Jerusalem’de Hristiyanlar, Silahın Gölgesinde Paskalya Kutluyor
Başlık: Kudüs’teki Al-Aksa Camii’nde Müslümanlar Dışlanırken Yahudi İbadetçilerde Tarihi Artış
Giriş:
Kudüs’ün Eski Şehri’nde, Yahudi bayramı Pesah sırasında, neredeyse hiçbir Filistinli görünmüyordu. Al-Aksa Camii’ne giden ana caddelerdeki ibadetçi kalabalıkları, polis memurları, silahlı yerleşimciler ve metal kapılarla değiştirildi. Dükkanların tümü kapalıydı. Al-Aksa Camii’nde tanıştığım nadir Filistinli kadınlardan biri, “Onlar (İsrailliler) bize tükürüyor; şal takanlarımızı hedef alıyorlar,” dedi. Bu durum, onun için artık herhangi bir Yahudi bayramında ibadet etmeyi kaçınılmaz hale getirmişti.
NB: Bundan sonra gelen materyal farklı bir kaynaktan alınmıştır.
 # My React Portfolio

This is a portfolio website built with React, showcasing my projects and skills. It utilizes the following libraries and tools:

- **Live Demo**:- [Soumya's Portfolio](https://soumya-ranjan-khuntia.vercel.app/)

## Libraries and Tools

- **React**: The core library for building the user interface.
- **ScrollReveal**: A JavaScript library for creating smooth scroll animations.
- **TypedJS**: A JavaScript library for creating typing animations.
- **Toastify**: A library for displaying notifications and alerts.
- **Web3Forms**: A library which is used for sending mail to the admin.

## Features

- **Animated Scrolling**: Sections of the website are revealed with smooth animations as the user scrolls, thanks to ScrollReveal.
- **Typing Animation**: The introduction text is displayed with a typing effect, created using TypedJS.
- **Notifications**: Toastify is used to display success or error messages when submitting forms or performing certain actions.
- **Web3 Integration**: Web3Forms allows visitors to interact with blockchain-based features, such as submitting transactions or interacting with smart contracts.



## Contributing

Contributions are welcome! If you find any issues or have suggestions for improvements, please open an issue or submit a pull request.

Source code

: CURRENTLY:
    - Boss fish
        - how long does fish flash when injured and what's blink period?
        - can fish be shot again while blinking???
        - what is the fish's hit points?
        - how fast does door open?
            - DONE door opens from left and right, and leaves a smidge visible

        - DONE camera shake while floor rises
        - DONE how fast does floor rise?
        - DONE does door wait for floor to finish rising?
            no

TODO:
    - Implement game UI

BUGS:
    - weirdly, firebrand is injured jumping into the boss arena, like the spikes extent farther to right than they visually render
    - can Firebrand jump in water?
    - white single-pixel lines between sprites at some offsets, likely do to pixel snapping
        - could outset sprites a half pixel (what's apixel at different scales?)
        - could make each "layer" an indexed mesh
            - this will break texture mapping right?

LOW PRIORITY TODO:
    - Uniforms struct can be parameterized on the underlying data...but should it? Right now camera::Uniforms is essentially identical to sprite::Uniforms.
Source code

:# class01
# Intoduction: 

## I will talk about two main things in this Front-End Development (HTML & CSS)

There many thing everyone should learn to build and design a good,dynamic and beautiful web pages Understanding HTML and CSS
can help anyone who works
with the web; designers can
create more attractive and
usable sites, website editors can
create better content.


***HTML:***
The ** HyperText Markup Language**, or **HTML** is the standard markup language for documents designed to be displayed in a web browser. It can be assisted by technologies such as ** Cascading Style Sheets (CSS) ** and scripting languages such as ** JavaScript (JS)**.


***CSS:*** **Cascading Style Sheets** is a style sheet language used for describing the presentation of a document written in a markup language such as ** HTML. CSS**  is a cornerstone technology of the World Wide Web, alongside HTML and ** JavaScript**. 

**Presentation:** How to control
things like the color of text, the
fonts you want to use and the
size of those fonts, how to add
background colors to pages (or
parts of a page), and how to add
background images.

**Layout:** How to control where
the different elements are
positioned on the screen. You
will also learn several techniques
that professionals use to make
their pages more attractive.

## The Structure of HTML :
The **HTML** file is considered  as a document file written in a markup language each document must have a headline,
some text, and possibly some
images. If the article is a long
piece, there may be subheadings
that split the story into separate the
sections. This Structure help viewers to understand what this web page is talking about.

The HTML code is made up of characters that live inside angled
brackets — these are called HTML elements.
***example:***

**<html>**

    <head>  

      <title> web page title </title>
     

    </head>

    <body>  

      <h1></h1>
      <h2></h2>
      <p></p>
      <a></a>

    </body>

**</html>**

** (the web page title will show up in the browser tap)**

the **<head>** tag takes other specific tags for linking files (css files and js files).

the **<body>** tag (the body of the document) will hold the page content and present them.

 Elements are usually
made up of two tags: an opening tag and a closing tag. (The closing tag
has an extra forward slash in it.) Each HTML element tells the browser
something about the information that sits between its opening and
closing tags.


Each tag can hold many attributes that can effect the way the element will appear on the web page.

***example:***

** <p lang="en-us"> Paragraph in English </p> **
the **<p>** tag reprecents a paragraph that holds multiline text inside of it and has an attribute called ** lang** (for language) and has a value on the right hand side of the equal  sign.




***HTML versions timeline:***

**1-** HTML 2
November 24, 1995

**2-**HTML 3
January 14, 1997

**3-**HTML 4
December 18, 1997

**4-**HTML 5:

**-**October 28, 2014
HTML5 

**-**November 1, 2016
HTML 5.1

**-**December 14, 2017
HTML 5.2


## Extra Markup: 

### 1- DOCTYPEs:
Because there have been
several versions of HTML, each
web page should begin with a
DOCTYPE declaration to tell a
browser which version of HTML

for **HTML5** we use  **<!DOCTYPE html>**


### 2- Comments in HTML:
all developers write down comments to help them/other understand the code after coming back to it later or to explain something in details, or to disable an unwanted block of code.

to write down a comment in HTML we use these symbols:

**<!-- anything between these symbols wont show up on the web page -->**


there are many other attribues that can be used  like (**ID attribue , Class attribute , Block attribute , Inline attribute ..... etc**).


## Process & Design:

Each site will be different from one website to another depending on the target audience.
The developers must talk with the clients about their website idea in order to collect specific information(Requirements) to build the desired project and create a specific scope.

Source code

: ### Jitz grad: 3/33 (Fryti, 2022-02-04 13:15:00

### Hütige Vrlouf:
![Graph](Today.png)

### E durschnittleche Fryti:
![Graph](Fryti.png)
Al-Aksa Camii’ndeki Durum:
Al-Aksa Camii’nde silahlı polislerin, binlerce İsrailli yerleşimciyi caminin avlusuna escort etmesi dikkat çekiciydi. Ulusal Güvenlik Bakanı Itamar Ben Gvir ve diğer aşırı sağcı politikacılar da aralarındaydılar. Bu politikacılar için, "Tapınak Dağı" olarak adlandırdıkları yerdeki ibadetçi sayısındaki rekor artış, büyük bir kutlama sebebiydi.
- Pesah Döneminde İbadetçi Sayısındaki Artış:
- Tapınak Dağı yönetimi, Pesah döneminde 6,315 ibadetçinin içeri girdiğini ve bunun tüm zamanların rekoru olduğunu duyurdu.
- Bu durum, Müslümanların ibadet etmesinin engellendiği bir ortamda, İslam’ın en kutsal yerlerinden birinin seslerinin genellikle sinagoglara ait olan seslerle dolu olması açısından şok ediciydi.
Müslümanların İbadet Erişimi:
Bu durum, İsrail’in aşırı sağcıları için bir kutlama sebebi olsa da, Müslümanlar için derin bir yara açıyordu. Al-Aksa’daki İslami Vakıf, bu durumu yönetmekte çaresiz kaldı. Üst düzey bir yetkili, “Hiçbir şey üzerinde kontrolümüz yok,” dedi. Al-Aksa Kütüphanesi’ne çocuk oyuncakları bile sokmak için bir aydan fazla beklediklerini belirtti.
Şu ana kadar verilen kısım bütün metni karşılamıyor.